# Input for this task
....

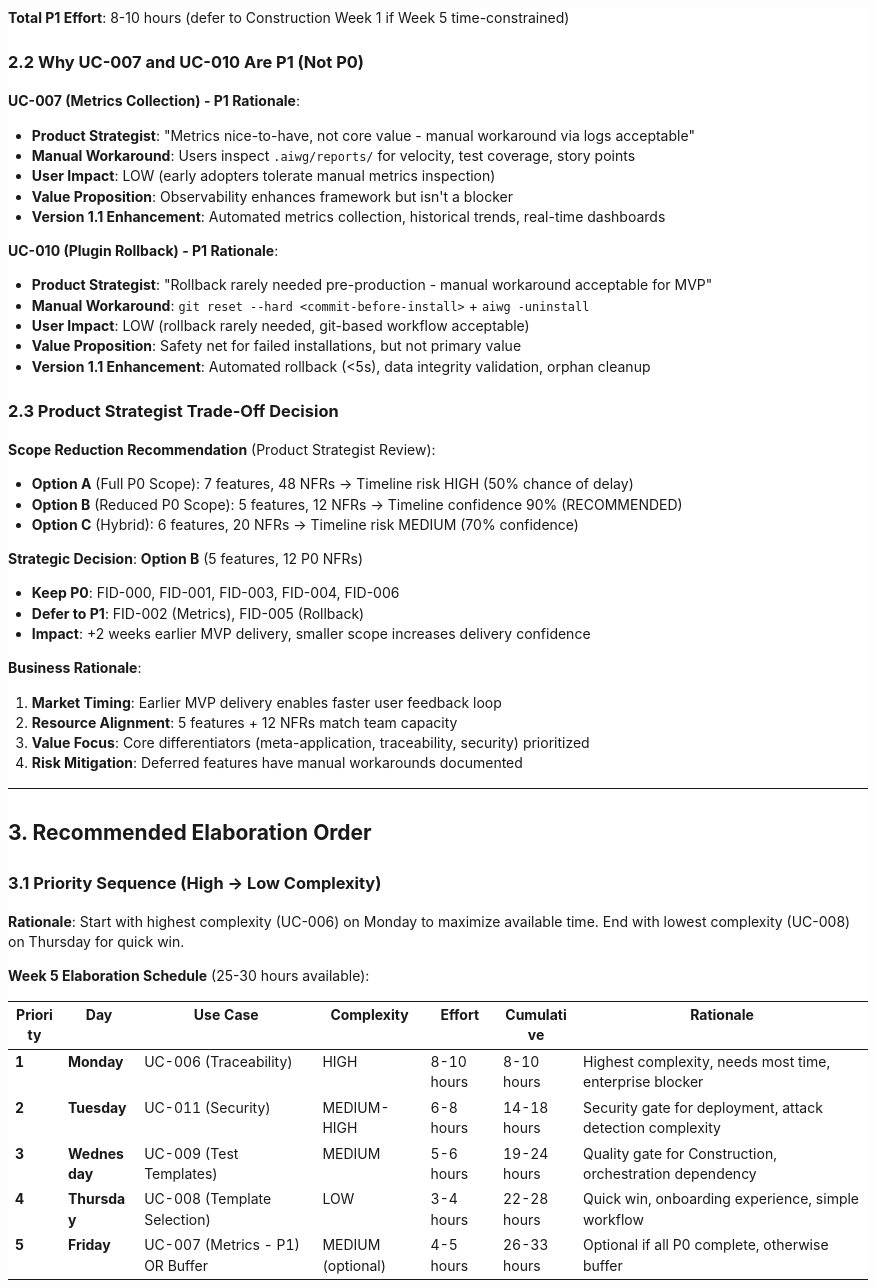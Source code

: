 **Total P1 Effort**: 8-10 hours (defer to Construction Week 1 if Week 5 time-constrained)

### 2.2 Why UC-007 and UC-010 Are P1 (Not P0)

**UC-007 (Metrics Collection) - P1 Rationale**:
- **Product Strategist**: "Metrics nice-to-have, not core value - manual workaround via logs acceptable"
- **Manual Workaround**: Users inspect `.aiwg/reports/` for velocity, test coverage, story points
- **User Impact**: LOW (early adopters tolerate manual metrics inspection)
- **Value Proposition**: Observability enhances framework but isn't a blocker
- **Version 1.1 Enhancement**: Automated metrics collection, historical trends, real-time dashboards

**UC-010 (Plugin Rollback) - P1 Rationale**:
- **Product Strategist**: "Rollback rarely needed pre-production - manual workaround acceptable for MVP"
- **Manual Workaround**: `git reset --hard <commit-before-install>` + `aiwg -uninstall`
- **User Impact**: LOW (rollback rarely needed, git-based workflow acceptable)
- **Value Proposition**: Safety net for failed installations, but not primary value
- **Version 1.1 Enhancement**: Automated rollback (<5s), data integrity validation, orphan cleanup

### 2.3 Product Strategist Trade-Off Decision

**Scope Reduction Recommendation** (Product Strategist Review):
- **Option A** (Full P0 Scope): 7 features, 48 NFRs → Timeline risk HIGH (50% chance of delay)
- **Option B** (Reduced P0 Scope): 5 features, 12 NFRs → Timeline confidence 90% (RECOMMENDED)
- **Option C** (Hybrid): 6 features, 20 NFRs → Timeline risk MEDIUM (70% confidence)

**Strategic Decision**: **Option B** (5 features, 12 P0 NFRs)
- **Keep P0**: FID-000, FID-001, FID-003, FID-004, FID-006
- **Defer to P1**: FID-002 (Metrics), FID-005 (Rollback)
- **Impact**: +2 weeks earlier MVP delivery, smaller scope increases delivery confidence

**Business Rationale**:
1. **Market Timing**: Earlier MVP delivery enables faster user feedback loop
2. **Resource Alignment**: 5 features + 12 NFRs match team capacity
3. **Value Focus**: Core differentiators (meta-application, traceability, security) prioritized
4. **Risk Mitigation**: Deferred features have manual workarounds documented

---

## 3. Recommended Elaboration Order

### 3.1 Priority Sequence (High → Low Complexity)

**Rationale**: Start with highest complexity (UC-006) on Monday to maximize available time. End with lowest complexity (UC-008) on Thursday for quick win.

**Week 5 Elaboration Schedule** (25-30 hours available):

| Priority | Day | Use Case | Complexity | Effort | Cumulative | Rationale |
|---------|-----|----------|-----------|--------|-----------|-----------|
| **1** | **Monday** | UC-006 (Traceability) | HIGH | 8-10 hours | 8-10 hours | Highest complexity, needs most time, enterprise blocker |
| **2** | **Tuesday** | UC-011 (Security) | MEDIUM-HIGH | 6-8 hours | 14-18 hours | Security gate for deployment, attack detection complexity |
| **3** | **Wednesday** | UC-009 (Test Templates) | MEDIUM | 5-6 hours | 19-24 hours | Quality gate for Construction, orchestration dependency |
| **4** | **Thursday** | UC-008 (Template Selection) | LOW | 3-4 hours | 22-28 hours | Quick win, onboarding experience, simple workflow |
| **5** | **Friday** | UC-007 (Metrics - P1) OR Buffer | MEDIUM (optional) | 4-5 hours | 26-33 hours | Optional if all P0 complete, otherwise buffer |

....

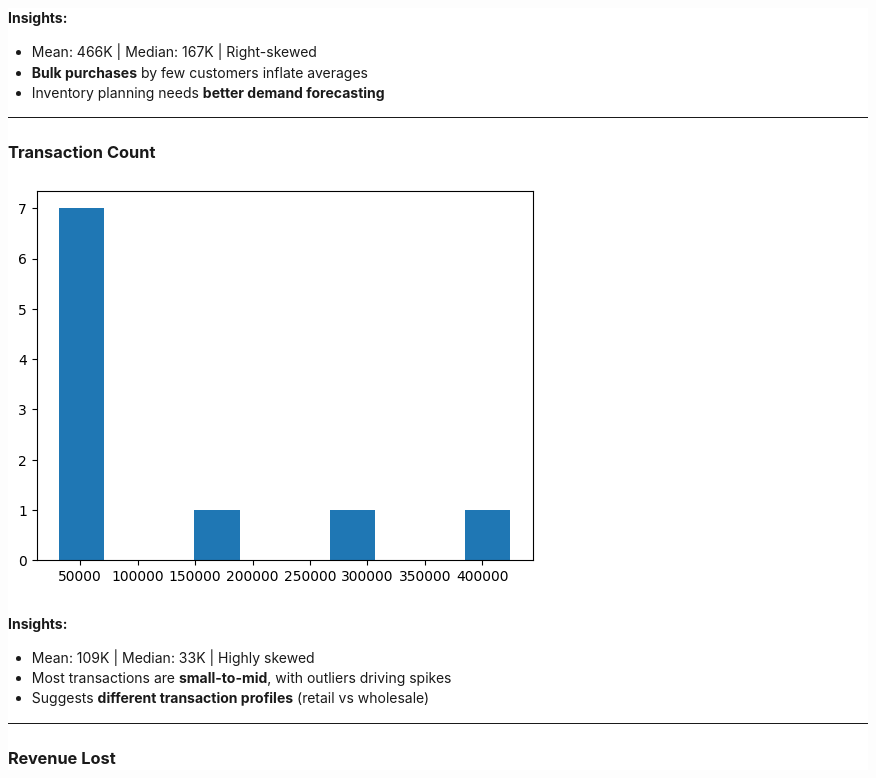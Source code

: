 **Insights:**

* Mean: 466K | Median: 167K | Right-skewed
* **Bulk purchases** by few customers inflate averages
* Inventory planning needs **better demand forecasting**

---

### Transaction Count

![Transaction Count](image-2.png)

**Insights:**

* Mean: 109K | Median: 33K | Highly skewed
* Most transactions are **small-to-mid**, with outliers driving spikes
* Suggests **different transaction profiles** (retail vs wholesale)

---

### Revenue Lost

....

# Instructions to follow
Using the listing above, copy exactly the line that contains "Collection) - P1", the line that contains "- **Manual Workaround**: Users", and each line that falls between them.

# Reply to the task
**UC-007 (Metrics Collection) - P1 Rationale**:
- **Product Strategist**: "Metrics nice-to-have, not core value - manual workaround via logs acceptable"
- **Manual Workaround**: Users inspect `.aiwg/reports/` for velocity, test coverage, story points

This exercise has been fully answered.